El yugo del Dios Rey había caído sobre la Tierra. El golpe fue certero y los Hombres el yunque menos esperado. Como un castigo divino en el apogeo de la raza, el príncipe encarnecido abatió ejército tras ejército y religión tras religión, barriendo barreras y derribando otros dioses. El Hambre era la única religión. La última resistencia cayó, su ciudad incendiada y sus hijos devorados.

El Dios Rey en su trono de piedra y mármol, comía. A veces, en los pocos momentos del día que se detenía, contaba cómo su Padre le había enseñado a devorar las almas como castigo hasta que escapó de ese lugar donde vivían los dioses. Llegó al vientre de una mujer, se metió en su carne y devoró el alma de su hijo para ocupar ese recipiente. Y al nacer hizo lo primero que recordó que vino a hacer: comer. Mordió lo que estaba a su alcance y le arrancó los pezones a su madre.

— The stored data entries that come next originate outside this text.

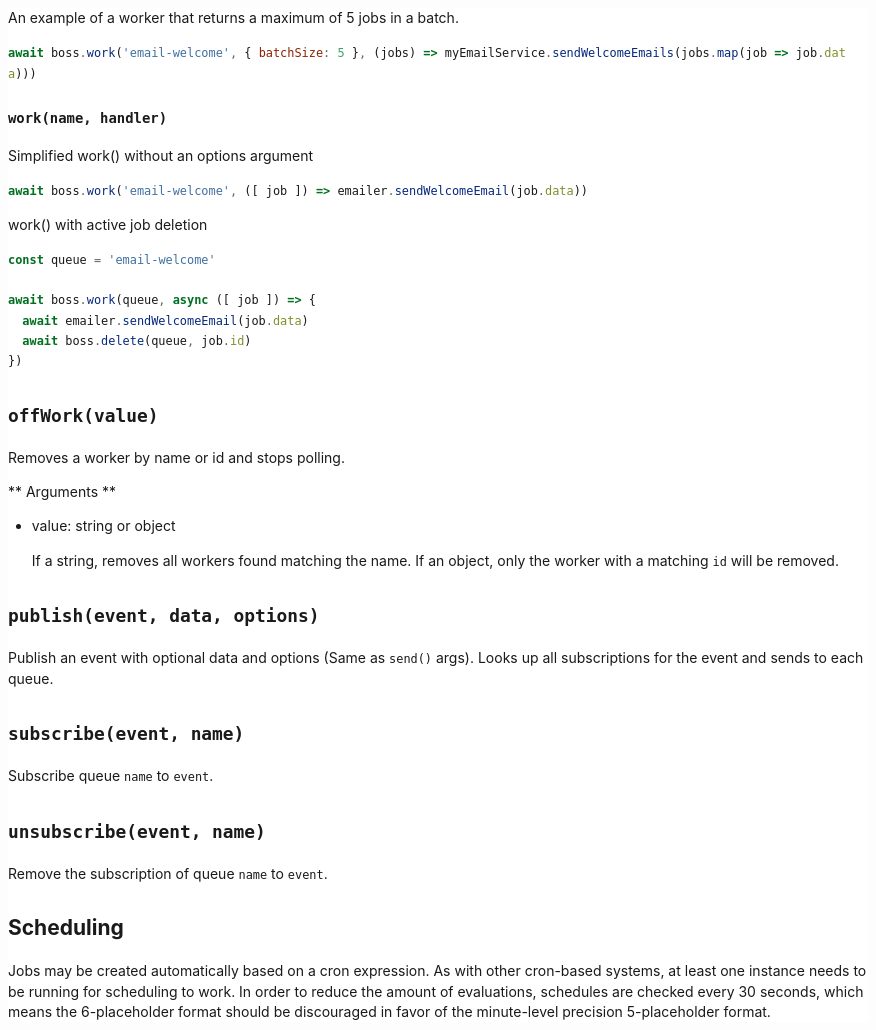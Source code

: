An example of a worker that returns a maximum of 5 jobs in a batch.

```js
await boss.work('email-welcome', { batchSize: 5 }, (jobs) => myEmailService.sendWelcomeEmails(jobs.map(job => job.data)))
```

### `work(name, handler)`

Simplified work() without an options argument

```js
await boss.work('email-welcome', ([ job ]) => emailer.sendWelcomeEmail(job.data))
```

work() with active job deletion

```js
const queue = 'email-welcome'

await boss.work(queue, async ([ job ]) => {
  await emailer.sendWelcomeEmail(job.data)
  await boss.delete(queue, job.id)
})
```

## `offWork(value)`

Removes a worker by name or id and stops polling.

** Arguments **
- value: string or object

  If a string, removes all workers found matching the name.  If an object, only the worker with a matching `id` will be removed.

## `publish(event, data, options)`

Publish an event with optional data and options (Same as `send()` args). Looks up all subscriptions for the event and sends to each queue.

## `subscribe(event, name)`

Subscribe queue `name` to `event`.

## `unsubscribe(event, name)`

Remove the subscription of queue `name` to `event`.

## Scheduling

Jobs may be created automatically based on a cron expression. As with other cron-based systems, at least one instance needs to be running for scheduling to work. In order to reduce the amount of evaluations, schedules are checked every 30 seconds, which means the 6-placeholder format should be discouraged in favor of the minute-level precision 5-placeholder format.
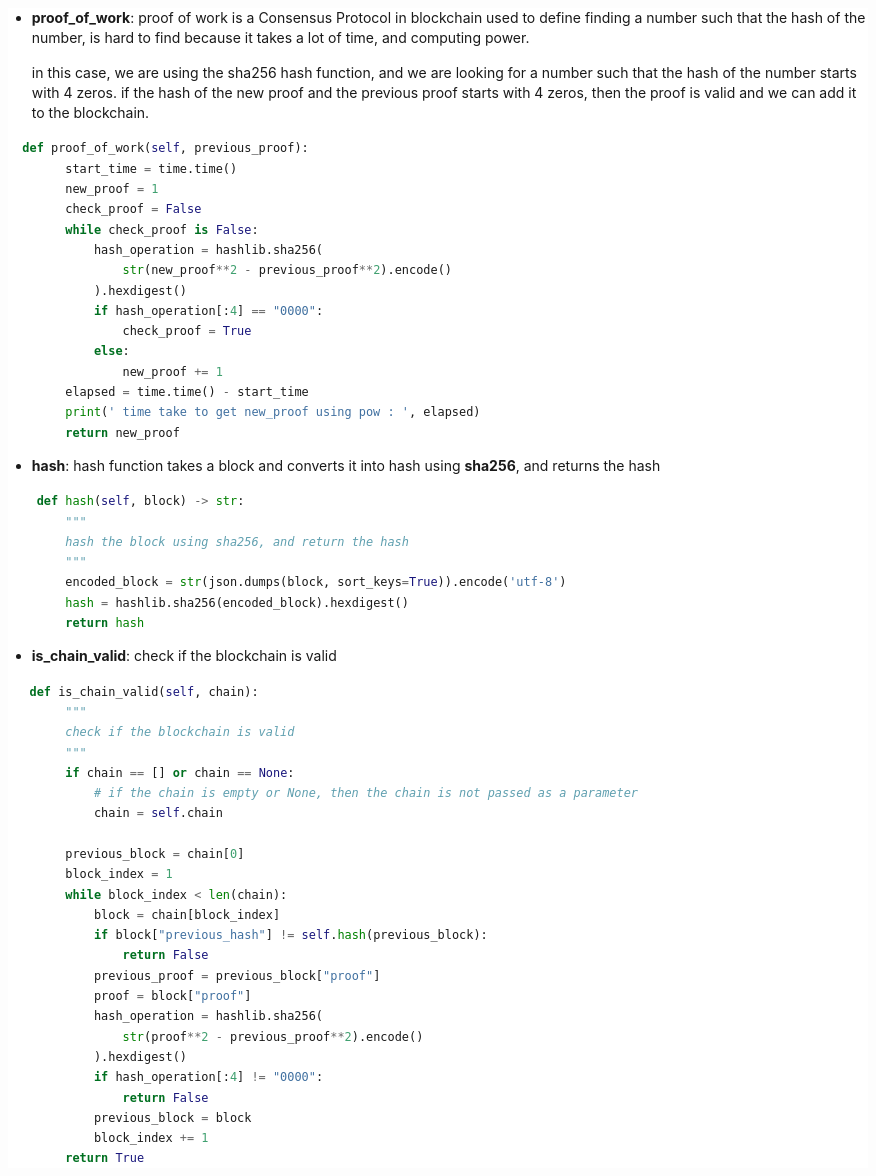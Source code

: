 * **proof\_of\_work**: proof of work is a Consensus Protocol in blockchain used to define finding a number such that the hash of the number, is hard to find because it takes a lot of time, and computing power.
    
    in this case, we are using the sha256 hash function, and we are looking for a number such that the hash of the number starts with 4 zeros. if the hash of the new proof and the previous proof starts with 4 zeros, then the proof is valid and we can add it to the blockchain.
    

```python
  def proof_of_work(self, previous_proof):
        start_time = time.time()
        new_proof = 1
        check_proof = False
        while check_proof is False:
            hash_operation = hashlib.sha256(
                str(new_proof**2 - previous_proof**2).encode()
            ).hexdigest()
            if hash_operation[:4] == "0000":
                check_proof = True
            else:
                new_proof += 1
        elapsed = time.time() - start_time
        print(' time take to get new_proof using pow : ', elapsed)
        return new_proof
```

* **hash**: hash function takes a block and converts it into hash using **sha256**, and returns the hash
    

```python
    def hash(self, block) -> str:
        """
        hash the block using sha256, and return the hash
        """
        encoded_block = str(json.dumps(block, sort_keys=True)).encode('utf-8')
        hash = hashlib.sha256(encoded_block).hexdigest()
        return hash
```

* **is\_chain\_valid**: check if the blockchain is valid
    

```python
   def is_chain_valid(self, chain):
        """
        check if the blockchain is valid
        """
        if chain == [] or chain == None:
            # if the chain is empty or None, then the chain is not passed as a parameter
            chain = self.chain

        previous_block = chain[0]
        block_index = 1
        while block_index < len(chain):
            block = chain[block_index]
            if block["previous_hash"] != self.hash(previous_block):
                return False
            previous_proof = previous_block["proof"]
            proof = block["proof"]
            hash_operation = hashlib.sha256(
                str(proof**2 - previous_proof**2).encode()
            ).hexdigest()
            if hash_operation[:4] != "0000":
                return False
            previous_block = block
            block_index += 1
        return True
```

Su cuerpo no tenía límites: era una montaña de algo parecido a la carne. Las piernas estaban suspendidas a los costados y no tocaban el piso. El color de su piel era amarillento y en algunos lugares casi verdoso. La cabeza coronaba la montaña con un pelo rubio muy ralo y fino, como el de un anciano. Manos anchas como su cara, sus brazos eran fuertes, tanto como para levantar un hombre sin esfuerzo. Y eso era lo que comía.

El hombre estaba ya sin vida, pero se había debatido un buen tiempo. Casi estuvo por abandonarlo para que se desangre pero de vez en cuando le era divertido renegar un poco. Cuando vino, se presentó él mismo como ofrenda voluntaria, aunque el miedo en su rostro decía lo contrario. Comer era sencillo y placentero: elegía una extremidad y daba un bocado. A veces grande, a veces pequeño pero nunca parpadeaba y los miraba directo a los ojos. Los huesos eran difíciles de roer pero a él siempre le salían dientes nuevos. Algunos aguantaban mucho sin desmayarse aunque otros, como éste, vomitaban cuando llegaba a la rodilla y detestaba que pasara eso. Mientras vomitaba y decía algún tipo de plegaria el Dios Rey estaba empeñado a separar el muslo del hueso y les gritaba a los esclavos que quitaran la última mierda que hizo porque ahí venía más y sus necesidades no esperaban a nadie.

El templo estaba hecho con piedras y sangre, a la vieja usanza de los castillos de antaño. Entre roca y roca se apilaban las manos cercenadas de los que fueron aperitivos, todos con el índice apuntando al que regía el destino. Un niño entró en la nave, a pié desnudo y cubierto de suciedad, de unos 8 años de edad, lungo y atormentado por el terror, se acercó rengueando como pudo con su pierna sana y su muñón.

— Aaaaahh… el Instrumento. Ven aquí.

El Dios Rey lo esperaba con los brazos abiertos y haciéndole señas para que se apurara. Lo alzó al llegar y mirándolo a los ojos le arrancó el último dedo que le había dejado en la mano izquierda. El niño trató de no llorar pero terminó sollozando y agarrándose la muñeca. Ahora el muñón estaba completo, como si de una flor de sangre se tratase.

Los dedos resultaron servir para mucho. Ahora le servían más a él que a sus antigüos dueños. Lo pasó de una mano a la otra, ablandándolo, se lo metió en la boca. Antes de ceder a la tentación de masticarlo lo escupió al piso, cerca del niño arrodillado. Entre mocos y el dolor punzante, soltó su muñeca para recoger lo que su Dios Rey le había devuelto.

— ¿A dónde?

— Al norte.

El mapa del mundo se había hecho cenizas. Las fronteras desaparecieron con el mazazo del hambre y el horizonte existía sólo cuando el Dios Rey marcaba el rumbo.